» **TASK DETAILS**:
One number alone answers this: the count of lines below in which the word "attention" is found.
WORKING DATA Start Marker
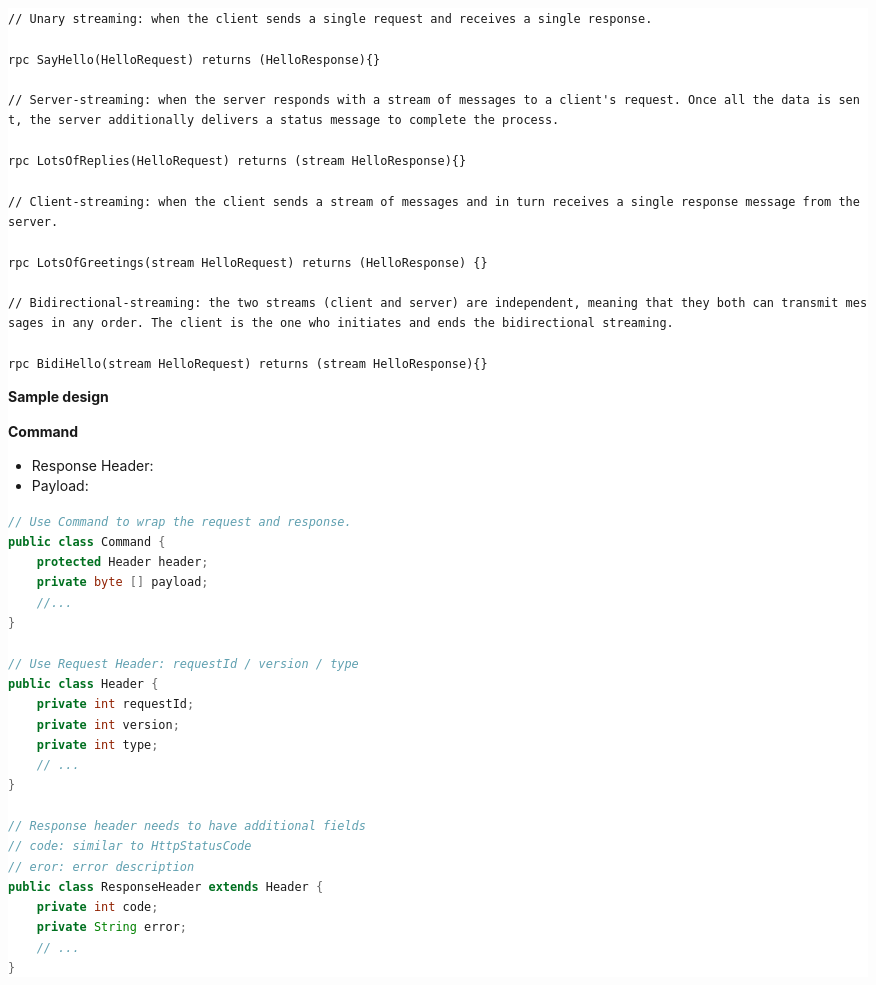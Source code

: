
 ```
// Unary streaming: when the client sends a single request and receives a single response.

rpc SayHello(HelloRequest) returns (HelloResponse){}

// Server-streaming: when the server responds with a stream of messages to a client's request. Once all the data is sent, the server additionally delivers a status message to complete the process.

rpc LotsOfReplies(HelloRequest) returns (stream HelloResponse){}

// Client-streaming: when the client sends a stream of messages and in turn receives a single response message from the server.

rpc LotsOfGreetings(stream HelloRequest) returns (HelloResponse) {}

// Bidirectional-streaming: the two streams (client and server) are independent, meaning that they both can transmit messages in any order. The client is the one who initiates and ends the bidirectional streaming.

rpc BidiHello(stream HelloRequest) returns (stream HelloResponse){}
```

**Sample design**

**Command**

* Response Header: 
* Payload: 

```java
// Use Command to wrap the request and response. 
public class Command {
    protected Header header;
    private byte [] payload;
    //...
}

// Use Request Header: requestId / version / type
public class Header {
    private int requestId;
    private int version;
    private int type;
    // ...
}

// Response header needs to have additional fields 
// code: similar to HttpStatusCode
// eror: error description
public class ResponseHeader extends Header {
    private int code;
    private String error;
    // ...
}
```
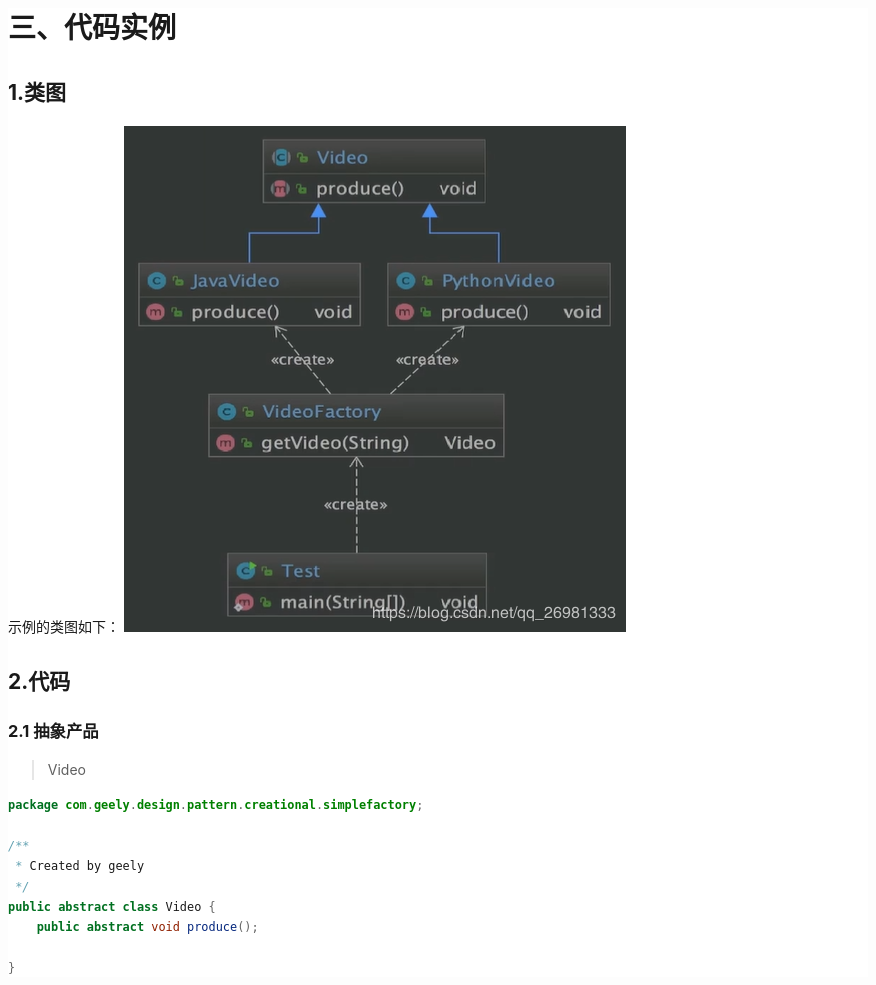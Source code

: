 

# 三、代码实例
## 1.类图
示例的类图如下：
![å¨è¿éæå¥å¾çæè¿°](./images/20181105225333806.png)



## 2.代码
### 2.1 抽象产品
>Video

```java
package com.geely.design.pattern.creational.simplefactory;

/**
 * Created by geely
 */
public abstract class Video {
    public abstract void produce();

}

```

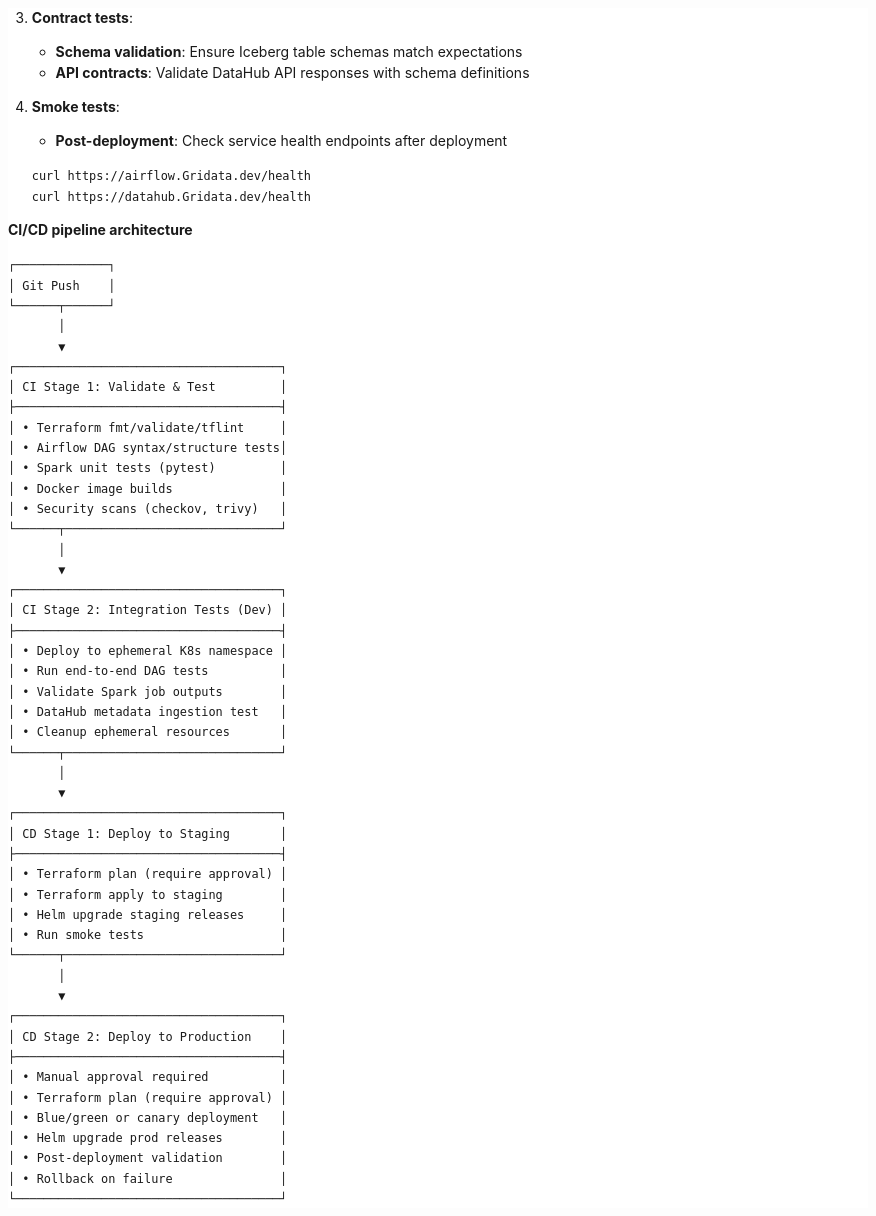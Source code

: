 3. **Contract tests**:
   - **Schema validation**: Ensure Iceberg table schemas match expectations
   - **API contracts**: Validate DataHub API responses with schema definitions

4. **Smoke tests**:
   - **Post-deployment**: Check service health endpoints after deployment
   ```bash
   curl https://airflow.Gridata.dev/health
   curl https://datahub.Gridata.dev/health
   ```

**CI/CD pipeline architecture**

```
┌─────────────┐
│ Git Push    │
└──────┬──────┘
       │
       ▼
┌─────────────────────────────────────┐
│ CI Stage 1: Validate & Test         │
├─────────────────────────────────────┤
│ • Terraform fmt/validate/tflint     │
│ • Airflow DAG syntax/structure tests│
│ • Spark unit tests (pytest)         │
│ • Docker image builds               │
│ • Security scans (checkov, trivy)   │
└──────┬──────────────────────────────┘
       │
       ▼
┌─────────────────────────────────────┐
│ CI Stage 2: Integration Tests (Dev) │
├─────────────────────────────────────┤
│ • Deploy to ephemeral K8s namespace │
│ • Run end-to-end DAG tests          │
│ • Validate Spark job outputs        │
│ • DataHub metadata ingestion test   │
│ • Cleanup ephemeral resources       │
└──────┬──────────────────────────────┘
       │
       ▼
┌─────────────────────────────────────┐
│ CD Stage 1: Deploy to Staging       │
├─────────────────────────────────────┤
│ • Terraform plan (require approval) │
│ • Terraform apply to staging        │
│ • Helm upgrade staging releases     │
│ • Run smoke tests                   │
└──────┬──────────────────────────────┘
       │
       ▼
┌─────────────────────────────────────┐
│ CD Stage 2: Deploy to Production    │
├─────────────────────────────────────┤
│ • Manual approval required          │
│ • Terraform plan (require approval) │
│ • Blue/green or canary deployment   │
│ • Helm upgrade prod releases        │
│ • Post-deployment validation        │
│ • Rollback on failure               │
└─────────────────────────────────────┘
```
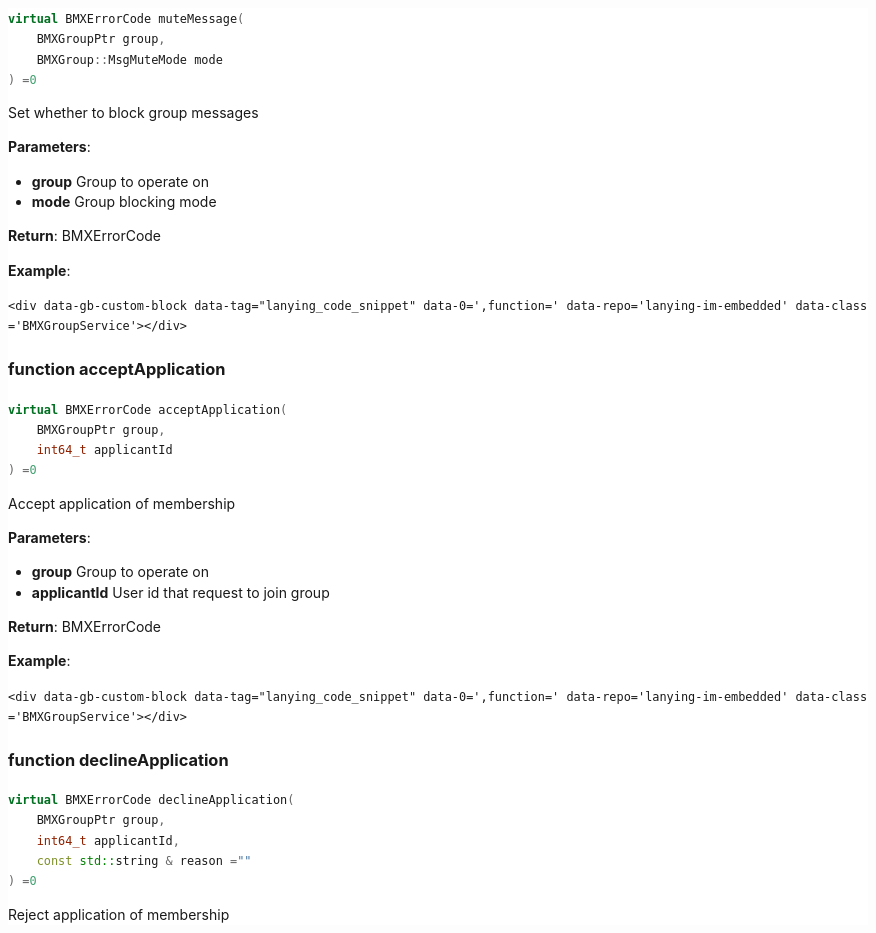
 ```cpp
virtual BMXErrorCode muteMessage(
    BMXGroupPtr group,
    BMXGroup::MsgMuteMode mode
) =0
```

Set whether to block group messages

**Parameters**:

* **group** Group to operate on
* **mode** Group blocking mode

**Return**: BMXErrorCode

**Example**:

```
<div data-gb-custom-block data-tag="lanying_code_snippet" data-0=',function=' data-repo='lanying-im-embedded' data-class='BMXGroupService'></div>
```

### function acceptApplication

```cpp
virtual BMXErrorCode acceptApplication(
    BMXGroupPtr group,
    int64_t applicantId
) =0
```

Accept application of membership

**Parameters**:

* **group** Group to operate on
* **applicantId** User id that request to join group

**Return**: BMXErrorCode

**Example**:

```
<div data-gb-custom-block data-tag="lanying_code_snippet" data-0=',function=' data-repo='lanying-im-embedded' data-class='BMXGroupService'></div>
```

### function declineApplication

```cpp
virtual BMXErrorCode declineApplication(
    BMXGroupPtr group,
    int64_t applicantId,
    const std::string & reason =""
) =0
```

Reject application of membership
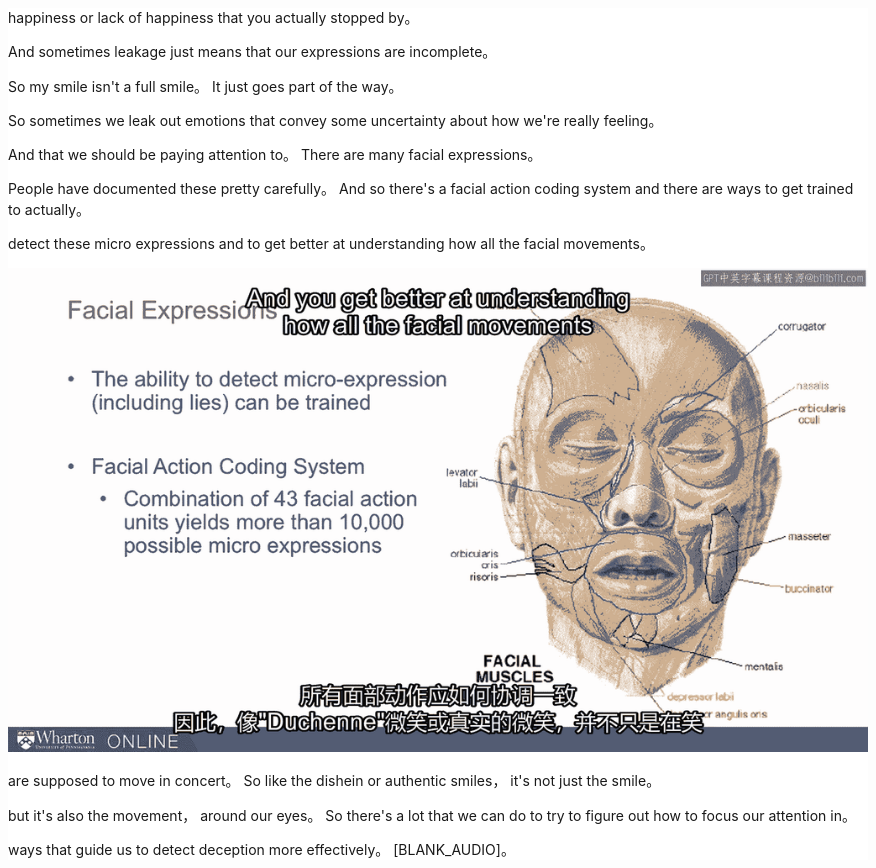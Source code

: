  happiness or lack of happiness that you actually stopped by。

 And sometimes leakage just means that our expressions are incomplete。

 So my smile isn't a full smile。 It just goes part of the way。

 So sometimes we leak out emotions that convey some uncertainty about how we're really feeling。

 And that we should be paying attention to。 There are many facial expressions。

 People have documented these pretty carefully。 And so there's a facial action coding system and there are ways to get trained to actually。

 detect these micro expressions and to get better at understanding how all the facial movements。



![](img/549b2c7cfc6a047c9bb66a3cd07ff836_3.png)

 are supposed to move in concert。 So like the dishein or authentic smiles， it's not just the smile。

 but it's also the movement， around our eyes。 So there's a lot that we can do to try to figure out how to focus our attention in。

 ways that guide us to detect deception more effectively。 [BLANK_AUDIO]。


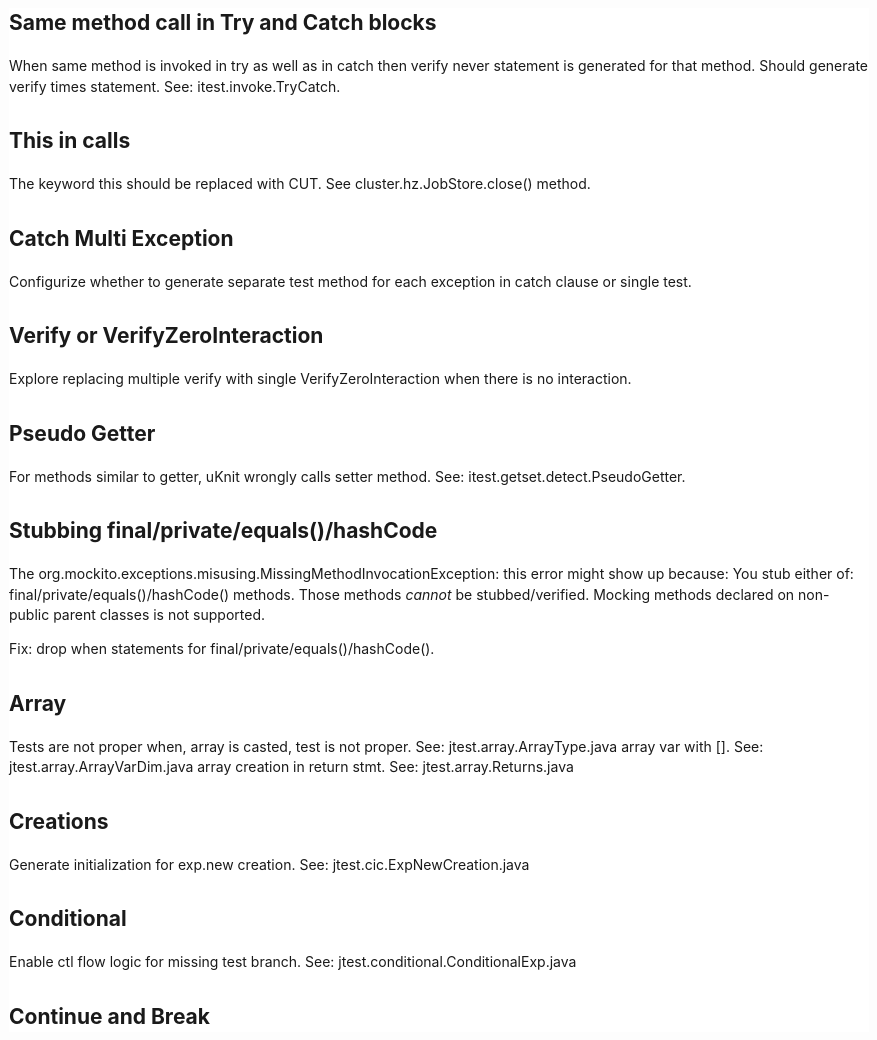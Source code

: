 ## Same method call in Try and Catch blocks

When same method is invoked in try as well as in catch then verify never statement is generated for that method. Should generate verify times statement. See: itest.invoke.TryCatch.

## This in calls

The keyword this should be replaced with CUT. See cluster.hz.JobStore.close() method.

## Catch Multi Exception

Configurize whether to generate separate test method for each exception in catch clause or single test.

## Verify or VerifyZeroInteraction

Explore replacing multiple verify with single VerifyZeroInteraction when there is no interaction.

## Pseudo Getter

For methods similar to getter, uKnit wrongly calls setter method. See: itest.getset.detect.PseudoGetter.

## Stubbing final/private/equals()/hashCode

The org.mockito.exceptions.misusing.MissingMethodInvocationException: this error might show up because:
You stub either of: final/private/equals()/hashCode() methods.
   Those methods *cannot* be stubbed/verified.
   Mocking methods declared on non-public parent classes is not supported.

Fix: drop when statements for final/private/equals()/hashCode().

## Array

Tests are not proper when,
array is casted, test is not proper. See: jtest.array.ArrayType.java
array var with []. See: jtest.array.ArrayVarDim.java
array creation in return stmt. See: jtest.array.Returns.java

## Creations

Generate initialization for exp.new creation. See: jtest.cic.ExpNewCreation.java

## Conditional

Enable ctl flow logic for missing test branch. See: jtest.conditional.ConditionalExp.java

## Continue and Break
WORKING DATA End Marker
» **REPLY**:
2